_Exercise instructions_. Retype the opening lines of the listing below, ending with the line that contains "implementations not adhering).", and leave out any pictures.

_Data supplied_.
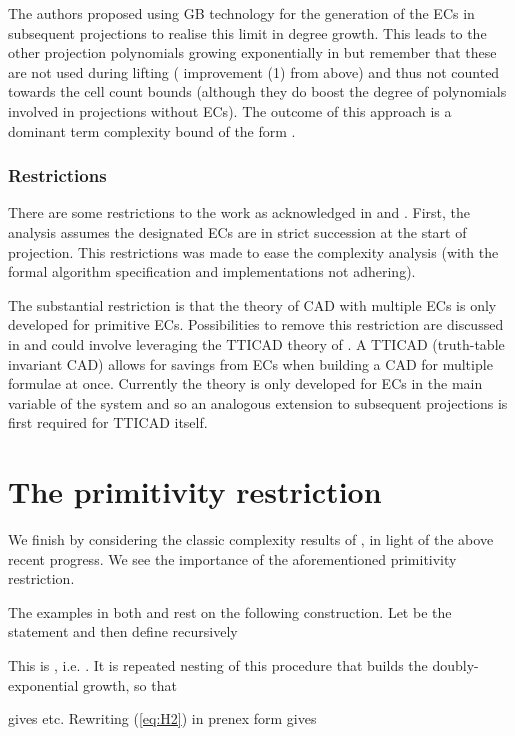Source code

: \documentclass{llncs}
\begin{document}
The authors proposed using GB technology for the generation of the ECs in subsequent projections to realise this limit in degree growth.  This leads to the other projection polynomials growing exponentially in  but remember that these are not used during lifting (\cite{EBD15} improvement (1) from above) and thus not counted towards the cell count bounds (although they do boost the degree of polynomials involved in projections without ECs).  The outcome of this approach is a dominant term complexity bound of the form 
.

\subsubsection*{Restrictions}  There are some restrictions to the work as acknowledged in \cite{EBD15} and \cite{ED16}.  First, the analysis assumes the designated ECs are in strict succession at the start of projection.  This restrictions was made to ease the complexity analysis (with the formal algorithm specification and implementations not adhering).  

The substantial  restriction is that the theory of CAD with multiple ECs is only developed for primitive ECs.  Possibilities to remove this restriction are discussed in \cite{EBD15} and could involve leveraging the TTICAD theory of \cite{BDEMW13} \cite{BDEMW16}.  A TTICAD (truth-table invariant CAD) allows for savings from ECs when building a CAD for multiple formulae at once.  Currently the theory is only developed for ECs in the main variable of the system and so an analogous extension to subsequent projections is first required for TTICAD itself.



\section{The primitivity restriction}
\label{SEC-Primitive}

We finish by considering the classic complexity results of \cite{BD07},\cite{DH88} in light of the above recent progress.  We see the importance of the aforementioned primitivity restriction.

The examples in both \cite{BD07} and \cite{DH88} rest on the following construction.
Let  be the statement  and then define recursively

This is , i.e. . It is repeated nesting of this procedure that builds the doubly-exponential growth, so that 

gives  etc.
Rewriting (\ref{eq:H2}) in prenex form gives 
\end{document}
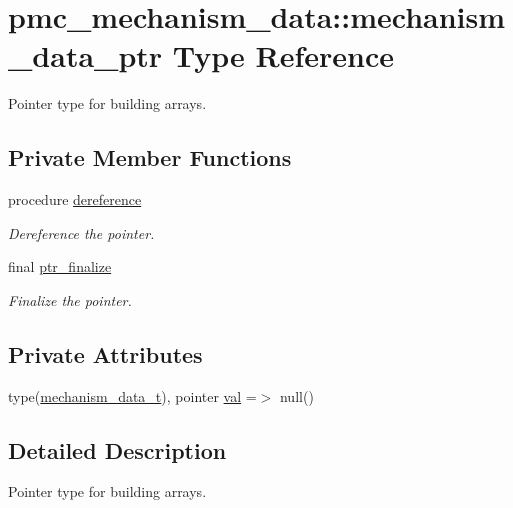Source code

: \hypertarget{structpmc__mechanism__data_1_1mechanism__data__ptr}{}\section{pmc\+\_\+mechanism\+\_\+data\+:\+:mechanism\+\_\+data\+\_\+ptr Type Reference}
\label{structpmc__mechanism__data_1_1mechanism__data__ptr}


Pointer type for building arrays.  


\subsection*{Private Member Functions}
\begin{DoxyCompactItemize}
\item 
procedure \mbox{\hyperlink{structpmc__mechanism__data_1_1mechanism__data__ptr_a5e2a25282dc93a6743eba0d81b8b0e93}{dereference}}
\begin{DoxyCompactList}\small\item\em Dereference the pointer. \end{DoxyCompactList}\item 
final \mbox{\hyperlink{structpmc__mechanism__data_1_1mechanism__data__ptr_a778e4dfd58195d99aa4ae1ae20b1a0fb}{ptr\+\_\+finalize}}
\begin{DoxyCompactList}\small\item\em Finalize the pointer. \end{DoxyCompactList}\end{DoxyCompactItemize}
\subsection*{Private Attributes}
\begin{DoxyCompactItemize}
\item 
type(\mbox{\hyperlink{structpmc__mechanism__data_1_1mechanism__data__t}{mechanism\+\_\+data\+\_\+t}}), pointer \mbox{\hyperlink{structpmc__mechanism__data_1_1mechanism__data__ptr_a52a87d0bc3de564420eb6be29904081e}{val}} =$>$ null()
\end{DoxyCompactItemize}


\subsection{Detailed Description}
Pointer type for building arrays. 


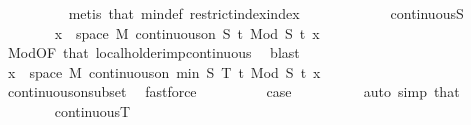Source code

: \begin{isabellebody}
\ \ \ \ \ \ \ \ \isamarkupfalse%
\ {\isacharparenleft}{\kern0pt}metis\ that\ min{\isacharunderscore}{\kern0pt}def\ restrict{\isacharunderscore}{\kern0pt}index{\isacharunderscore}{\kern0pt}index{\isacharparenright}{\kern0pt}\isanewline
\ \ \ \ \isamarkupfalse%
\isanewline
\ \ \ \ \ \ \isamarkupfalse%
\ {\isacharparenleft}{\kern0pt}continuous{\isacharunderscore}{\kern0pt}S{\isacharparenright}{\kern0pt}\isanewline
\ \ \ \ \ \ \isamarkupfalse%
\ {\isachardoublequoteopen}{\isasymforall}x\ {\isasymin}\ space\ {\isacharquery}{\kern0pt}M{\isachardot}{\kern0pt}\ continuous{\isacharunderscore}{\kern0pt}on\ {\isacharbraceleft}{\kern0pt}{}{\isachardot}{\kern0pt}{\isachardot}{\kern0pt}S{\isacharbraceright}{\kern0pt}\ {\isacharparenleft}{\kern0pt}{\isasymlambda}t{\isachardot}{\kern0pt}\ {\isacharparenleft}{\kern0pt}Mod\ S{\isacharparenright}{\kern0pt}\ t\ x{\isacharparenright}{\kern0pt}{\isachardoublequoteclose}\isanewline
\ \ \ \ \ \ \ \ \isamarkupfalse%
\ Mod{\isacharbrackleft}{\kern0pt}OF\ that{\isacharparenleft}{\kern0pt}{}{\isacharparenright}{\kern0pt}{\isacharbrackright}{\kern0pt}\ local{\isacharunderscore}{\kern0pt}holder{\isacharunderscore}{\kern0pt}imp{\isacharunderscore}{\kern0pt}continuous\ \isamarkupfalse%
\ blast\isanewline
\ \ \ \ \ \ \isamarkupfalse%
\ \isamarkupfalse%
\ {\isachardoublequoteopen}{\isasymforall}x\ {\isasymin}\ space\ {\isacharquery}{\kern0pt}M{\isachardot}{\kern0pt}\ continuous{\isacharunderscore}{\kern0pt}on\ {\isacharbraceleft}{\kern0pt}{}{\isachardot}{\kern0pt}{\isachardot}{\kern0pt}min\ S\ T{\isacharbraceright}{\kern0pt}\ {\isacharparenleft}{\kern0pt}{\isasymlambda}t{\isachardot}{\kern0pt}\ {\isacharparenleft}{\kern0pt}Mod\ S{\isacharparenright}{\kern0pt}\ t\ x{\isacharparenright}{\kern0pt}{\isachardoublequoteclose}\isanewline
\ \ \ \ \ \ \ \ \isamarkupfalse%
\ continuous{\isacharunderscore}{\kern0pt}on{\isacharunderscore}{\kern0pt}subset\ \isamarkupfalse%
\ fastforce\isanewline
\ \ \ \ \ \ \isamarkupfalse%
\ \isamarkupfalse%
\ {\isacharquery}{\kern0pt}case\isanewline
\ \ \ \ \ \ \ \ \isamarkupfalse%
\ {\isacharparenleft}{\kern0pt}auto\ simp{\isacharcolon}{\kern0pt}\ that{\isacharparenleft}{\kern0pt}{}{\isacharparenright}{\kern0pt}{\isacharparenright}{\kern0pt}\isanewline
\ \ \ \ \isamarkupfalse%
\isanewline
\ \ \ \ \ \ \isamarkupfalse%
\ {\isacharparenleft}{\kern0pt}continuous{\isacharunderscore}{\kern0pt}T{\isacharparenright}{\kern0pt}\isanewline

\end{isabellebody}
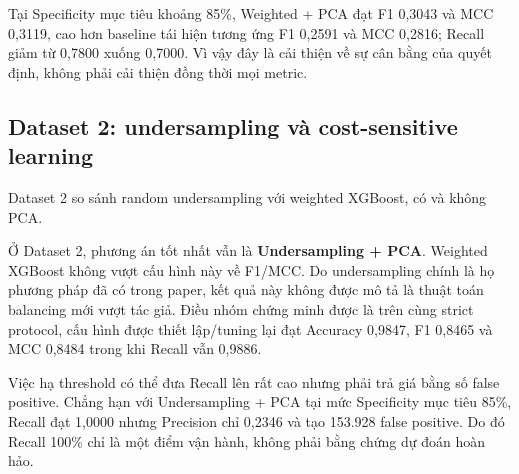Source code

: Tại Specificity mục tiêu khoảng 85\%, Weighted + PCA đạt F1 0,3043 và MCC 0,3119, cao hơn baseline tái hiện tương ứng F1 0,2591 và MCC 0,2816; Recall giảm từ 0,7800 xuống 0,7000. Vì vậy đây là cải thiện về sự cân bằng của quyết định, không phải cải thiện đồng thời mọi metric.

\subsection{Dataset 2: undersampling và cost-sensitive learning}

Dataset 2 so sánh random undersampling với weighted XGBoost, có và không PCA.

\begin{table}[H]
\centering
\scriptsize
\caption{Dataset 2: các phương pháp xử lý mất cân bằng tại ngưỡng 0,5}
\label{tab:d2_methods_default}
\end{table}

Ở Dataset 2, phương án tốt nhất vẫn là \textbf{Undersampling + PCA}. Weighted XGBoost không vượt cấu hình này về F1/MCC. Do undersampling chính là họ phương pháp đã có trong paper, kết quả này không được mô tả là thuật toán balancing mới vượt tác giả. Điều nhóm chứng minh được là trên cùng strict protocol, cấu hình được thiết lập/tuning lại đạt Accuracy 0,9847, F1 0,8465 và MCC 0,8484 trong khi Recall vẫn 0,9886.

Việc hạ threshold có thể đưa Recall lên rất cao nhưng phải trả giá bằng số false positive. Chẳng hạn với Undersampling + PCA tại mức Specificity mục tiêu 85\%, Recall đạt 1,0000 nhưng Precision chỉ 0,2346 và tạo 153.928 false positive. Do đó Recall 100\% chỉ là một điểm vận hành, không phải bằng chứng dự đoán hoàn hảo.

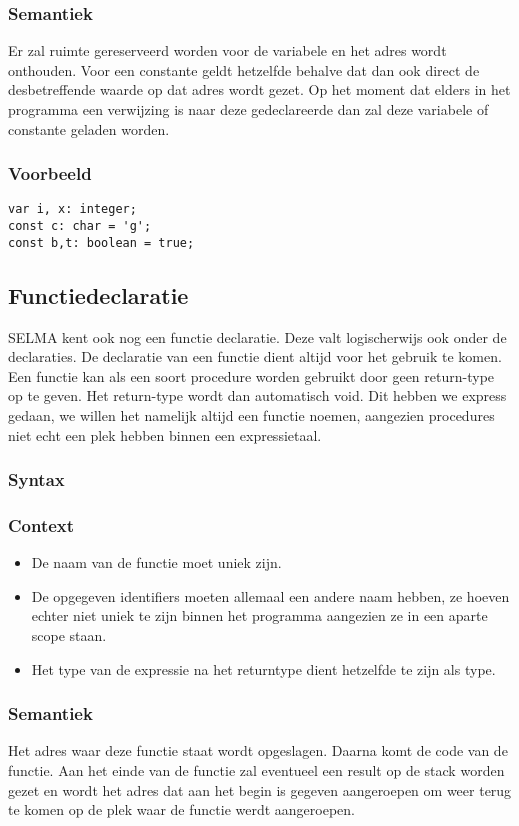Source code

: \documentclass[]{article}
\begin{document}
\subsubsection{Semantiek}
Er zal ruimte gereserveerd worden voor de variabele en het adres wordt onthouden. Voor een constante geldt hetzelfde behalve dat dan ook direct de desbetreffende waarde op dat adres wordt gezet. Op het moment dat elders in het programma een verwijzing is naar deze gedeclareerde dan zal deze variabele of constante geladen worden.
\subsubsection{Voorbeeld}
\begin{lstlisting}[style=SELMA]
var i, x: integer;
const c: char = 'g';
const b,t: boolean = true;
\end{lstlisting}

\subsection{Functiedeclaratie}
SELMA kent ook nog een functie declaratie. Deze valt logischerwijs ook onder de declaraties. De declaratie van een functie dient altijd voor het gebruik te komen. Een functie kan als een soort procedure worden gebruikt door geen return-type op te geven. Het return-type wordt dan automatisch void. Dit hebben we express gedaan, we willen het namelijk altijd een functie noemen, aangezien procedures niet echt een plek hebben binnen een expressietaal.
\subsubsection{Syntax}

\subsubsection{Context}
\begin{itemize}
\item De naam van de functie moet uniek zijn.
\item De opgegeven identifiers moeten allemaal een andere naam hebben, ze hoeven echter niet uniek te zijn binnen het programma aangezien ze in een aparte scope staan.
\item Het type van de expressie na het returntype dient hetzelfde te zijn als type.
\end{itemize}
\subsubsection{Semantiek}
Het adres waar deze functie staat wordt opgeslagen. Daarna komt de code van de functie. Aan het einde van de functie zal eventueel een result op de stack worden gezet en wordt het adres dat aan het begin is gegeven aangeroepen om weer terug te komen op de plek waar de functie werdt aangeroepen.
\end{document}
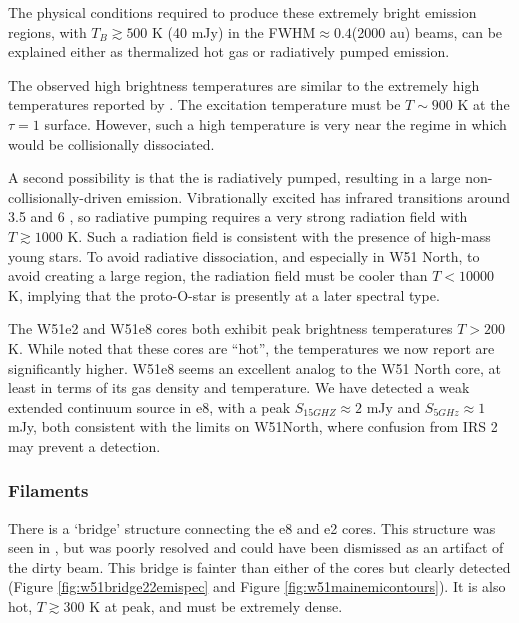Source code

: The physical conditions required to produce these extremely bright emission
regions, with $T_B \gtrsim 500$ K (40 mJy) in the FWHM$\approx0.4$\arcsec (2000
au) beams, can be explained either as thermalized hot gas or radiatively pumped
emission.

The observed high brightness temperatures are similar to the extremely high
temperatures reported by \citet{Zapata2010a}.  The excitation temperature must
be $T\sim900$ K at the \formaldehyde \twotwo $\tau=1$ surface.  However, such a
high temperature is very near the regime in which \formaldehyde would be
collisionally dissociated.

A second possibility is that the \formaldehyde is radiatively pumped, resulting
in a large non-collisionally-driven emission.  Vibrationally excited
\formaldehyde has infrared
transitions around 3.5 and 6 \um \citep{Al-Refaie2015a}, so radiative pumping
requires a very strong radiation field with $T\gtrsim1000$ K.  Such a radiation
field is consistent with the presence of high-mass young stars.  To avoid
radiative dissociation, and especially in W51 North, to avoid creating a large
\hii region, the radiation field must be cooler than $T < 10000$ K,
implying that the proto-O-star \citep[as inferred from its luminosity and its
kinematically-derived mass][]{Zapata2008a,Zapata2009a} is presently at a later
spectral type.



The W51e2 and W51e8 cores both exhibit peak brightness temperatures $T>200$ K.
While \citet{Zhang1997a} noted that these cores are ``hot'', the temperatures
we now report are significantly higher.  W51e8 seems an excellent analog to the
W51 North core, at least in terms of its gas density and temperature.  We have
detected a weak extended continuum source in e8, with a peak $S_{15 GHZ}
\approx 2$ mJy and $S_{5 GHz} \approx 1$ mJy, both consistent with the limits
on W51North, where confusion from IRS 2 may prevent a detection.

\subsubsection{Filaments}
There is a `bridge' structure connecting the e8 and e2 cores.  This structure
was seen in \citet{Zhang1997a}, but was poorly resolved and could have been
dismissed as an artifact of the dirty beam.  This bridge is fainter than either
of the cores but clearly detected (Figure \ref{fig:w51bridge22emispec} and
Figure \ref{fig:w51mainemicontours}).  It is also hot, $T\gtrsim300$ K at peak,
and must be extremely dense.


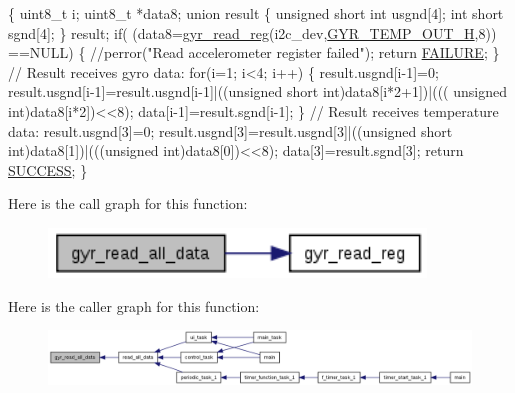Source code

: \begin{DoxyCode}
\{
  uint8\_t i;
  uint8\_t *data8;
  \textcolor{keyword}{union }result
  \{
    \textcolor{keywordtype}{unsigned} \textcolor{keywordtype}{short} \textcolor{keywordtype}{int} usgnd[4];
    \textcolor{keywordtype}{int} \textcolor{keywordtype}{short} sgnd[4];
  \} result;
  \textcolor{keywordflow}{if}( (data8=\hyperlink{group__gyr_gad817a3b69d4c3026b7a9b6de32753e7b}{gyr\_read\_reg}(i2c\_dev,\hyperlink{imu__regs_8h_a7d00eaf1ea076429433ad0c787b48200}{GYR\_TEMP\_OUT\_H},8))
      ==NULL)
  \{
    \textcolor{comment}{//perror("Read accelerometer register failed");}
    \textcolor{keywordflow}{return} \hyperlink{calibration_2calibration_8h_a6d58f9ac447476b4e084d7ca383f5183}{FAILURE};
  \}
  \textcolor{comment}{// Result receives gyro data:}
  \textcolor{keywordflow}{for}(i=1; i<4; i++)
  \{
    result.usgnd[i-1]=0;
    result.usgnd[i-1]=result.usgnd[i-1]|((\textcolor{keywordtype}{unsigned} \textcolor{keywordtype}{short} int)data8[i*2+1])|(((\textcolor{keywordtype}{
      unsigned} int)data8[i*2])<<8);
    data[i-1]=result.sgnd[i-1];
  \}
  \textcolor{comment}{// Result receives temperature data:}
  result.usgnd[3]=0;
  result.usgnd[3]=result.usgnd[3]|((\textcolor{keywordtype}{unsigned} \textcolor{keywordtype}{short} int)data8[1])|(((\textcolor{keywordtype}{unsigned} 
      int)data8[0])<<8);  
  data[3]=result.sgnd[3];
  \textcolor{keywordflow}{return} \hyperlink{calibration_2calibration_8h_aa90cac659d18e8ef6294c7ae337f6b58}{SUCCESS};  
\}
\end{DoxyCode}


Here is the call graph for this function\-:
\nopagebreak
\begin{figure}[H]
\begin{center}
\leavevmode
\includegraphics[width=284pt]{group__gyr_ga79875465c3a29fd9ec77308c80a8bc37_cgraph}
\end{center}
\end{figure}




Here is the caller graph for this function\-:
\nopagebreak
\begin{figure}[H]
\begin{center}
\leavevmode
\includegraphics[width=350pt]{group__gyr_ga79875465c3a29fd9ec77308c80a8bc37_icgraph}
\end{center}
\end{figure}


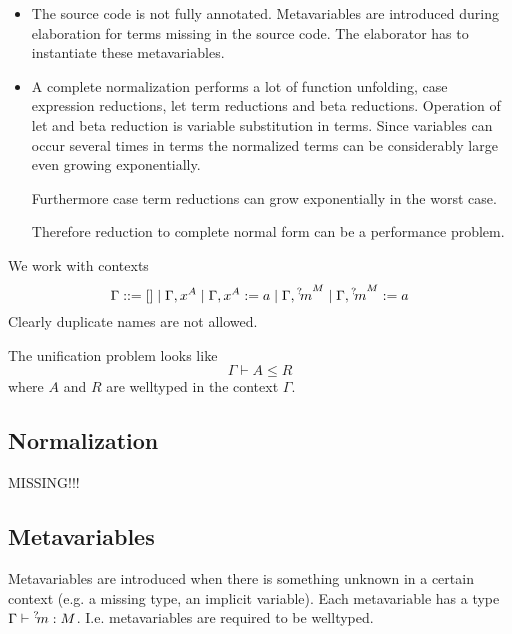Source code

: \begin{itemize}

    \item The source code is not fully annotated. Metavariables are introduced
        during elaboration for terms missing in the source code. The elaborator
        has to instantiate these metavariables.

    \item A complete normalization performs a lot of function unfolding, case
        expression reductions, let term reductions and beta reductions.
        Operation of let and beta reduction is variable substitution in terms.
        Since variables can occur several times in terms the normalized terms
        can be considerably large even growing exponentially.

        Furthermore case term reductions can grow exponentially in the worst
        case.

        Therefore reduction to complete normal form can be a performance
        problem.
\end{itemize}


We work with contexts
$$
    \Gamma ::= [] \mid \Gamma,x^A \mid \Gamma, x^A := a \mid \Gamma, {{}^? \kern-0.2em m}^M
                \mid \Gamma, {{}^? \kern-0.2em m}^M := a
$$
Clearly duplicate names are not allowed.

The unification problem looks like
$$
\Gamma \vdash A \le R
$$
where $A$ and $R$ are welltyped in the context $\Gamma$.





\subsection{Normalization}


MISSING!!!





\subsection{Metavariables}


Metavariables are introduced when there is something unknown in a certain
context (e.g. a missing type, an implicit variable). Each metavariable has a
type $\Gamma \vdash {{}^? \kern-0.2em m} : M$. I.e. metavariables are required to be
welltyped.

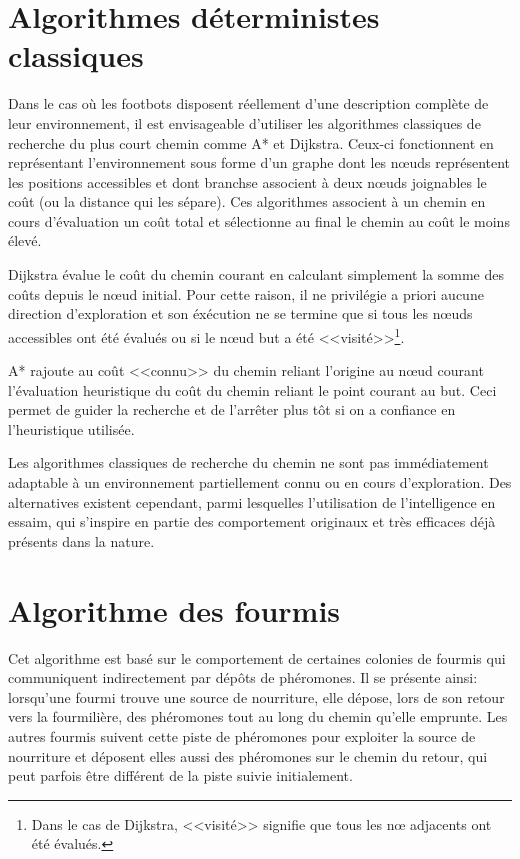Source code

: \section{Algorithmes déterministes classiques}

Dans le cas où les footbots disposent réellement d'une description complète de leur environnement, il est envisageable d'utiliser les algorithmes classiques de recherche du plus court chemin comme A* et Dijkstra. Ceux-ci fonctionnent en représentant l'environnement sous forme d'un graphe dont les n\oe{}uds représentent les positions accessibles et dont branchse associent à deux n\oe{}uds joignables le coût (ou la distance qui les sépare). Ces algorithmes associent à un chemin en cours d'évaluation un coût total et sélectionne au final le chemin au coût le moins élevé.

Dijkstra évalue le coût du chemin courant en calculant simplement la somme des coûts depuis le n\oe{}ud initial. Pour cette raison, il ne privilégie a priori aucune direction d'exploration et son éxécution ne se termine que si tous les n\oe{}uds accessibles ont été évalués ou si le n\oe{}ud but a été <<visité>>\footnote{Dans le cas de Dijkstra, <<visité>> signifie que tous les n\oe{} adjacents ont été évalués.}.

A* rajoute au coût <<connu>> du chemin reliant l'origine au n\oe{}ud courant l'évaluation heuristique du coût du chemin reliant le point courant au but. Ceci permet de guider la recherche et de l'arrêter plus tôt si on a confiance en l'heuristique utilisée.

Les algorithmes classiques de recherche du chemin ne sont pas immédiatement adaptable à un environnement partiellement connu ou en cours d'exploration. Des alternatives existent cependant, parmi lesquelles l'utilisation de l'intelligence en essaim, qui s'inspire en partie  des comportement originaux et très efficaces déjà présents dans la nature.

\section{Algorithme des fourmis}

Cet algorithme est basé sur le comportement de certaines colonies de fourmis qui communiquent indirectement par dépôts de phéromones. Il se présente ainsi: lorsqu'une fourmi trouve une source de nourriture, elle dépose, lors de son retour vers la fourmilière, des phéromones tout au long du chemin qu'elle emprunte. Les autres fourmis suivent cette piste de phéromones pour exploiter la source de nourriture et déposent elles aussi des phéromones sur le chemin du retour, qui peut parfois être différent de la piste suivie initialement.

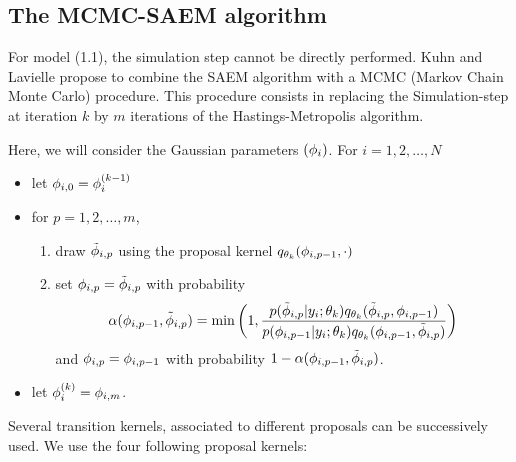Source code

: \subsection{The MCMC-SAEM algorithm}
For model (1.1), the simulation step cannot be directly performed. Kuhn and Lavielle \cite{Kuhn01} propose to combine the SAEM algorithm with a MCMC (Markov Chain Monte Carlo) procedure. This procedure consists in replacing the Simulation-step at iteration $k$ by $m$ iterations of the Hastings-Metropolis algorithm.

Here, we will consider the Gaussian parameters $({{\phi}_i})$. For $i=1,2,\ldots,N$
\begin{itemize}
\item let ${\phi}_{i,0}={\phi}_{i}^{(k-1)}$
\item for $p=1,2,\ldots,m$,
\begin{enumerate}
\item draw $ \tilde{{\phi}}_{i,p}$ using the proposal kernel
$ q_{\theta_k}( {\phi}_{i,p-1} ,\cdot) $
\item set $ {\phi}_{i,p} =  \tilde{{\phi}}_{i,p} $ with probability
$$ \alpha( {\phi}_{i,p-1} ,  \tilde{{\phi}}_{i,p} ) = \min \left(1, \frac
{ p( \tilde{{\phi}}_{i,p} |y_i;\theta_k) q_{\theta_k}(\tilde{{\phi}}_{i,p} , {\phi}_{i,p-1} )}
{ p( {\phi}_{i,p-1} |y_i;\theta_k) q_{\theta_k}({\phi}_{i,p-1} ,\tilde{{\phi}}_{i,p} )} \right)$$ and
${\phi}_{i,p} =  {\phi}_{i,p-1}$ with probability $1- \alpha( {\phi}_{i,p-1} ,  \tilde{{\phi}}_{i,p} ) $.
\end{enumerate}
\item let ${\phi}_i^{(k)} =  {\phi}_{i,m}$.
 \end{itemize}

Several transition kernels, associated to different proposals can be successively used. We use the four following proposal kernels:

_The answer_.
Source code

: \documentclass{llncs}
\begin{document}
The authors proposed using GB technology for the generation of the ECs in subsequent projections to realise this limit in degree growth.  This leads to the other projection polynomials growing exponentially in  but remember that these are not used during lifting (\cite{EBD15} improvement (1) from above) and thus not counted towards the cell count bounds (although they do boost the degree of polynomials involved in projections without ECs).  The outcome of this approach is a dominant term complexity bound of the form 
.

\subsubsection*{Restrictions}  There are some restrictions to the work as acknowledged in \cite{EBD15} and \cite{ED16}.  First, the analysis assumes the designated ECs are in strict succession at the start of projection.  This restrictions was made to ease the complexity analysis (with the formal algorithm specification and implementations not adhering).  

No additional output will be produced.